- [DATA PROVIDED]
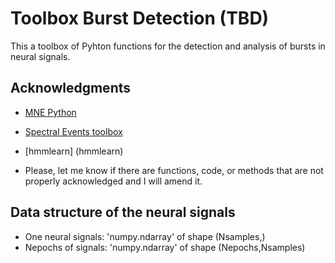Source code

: # Toolbox Burst Detection (TBD)

This a toolbox of Pyhton functions for the detection and analysis of bursts in neural signals.

## Acknowledgments

- [MNE Python](https://mne.tools/stable/index.html)

- [Spectral Events toolbox](https://github.com/jonescompneurolab/SpectralEvents)

- [hmmlearn] (hmmlearn)

- Please, let me know if there are functions, code, or methods that are not properly acknowledged and I will amend it.


## Data structure of the neural signals

- One neural signals: 'numpy.ndarray' of shape (Nsamples,)
- Nepochs of signals: 'numpy.ndarray' of shape (Nepochs,Nsamples)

- [TASK ITEM] Return word for word the line with "## Data structure of the neural signals" and every line after it through the end of the records above.

- [RESPONSE]
## Data structure of the neural signals

- One neural signals: 'numpy.ndarray' of shape (Nsamples,)
- Nepochs of signals: 'numpy.ndarray' of shape (Nepochs,Nsamples)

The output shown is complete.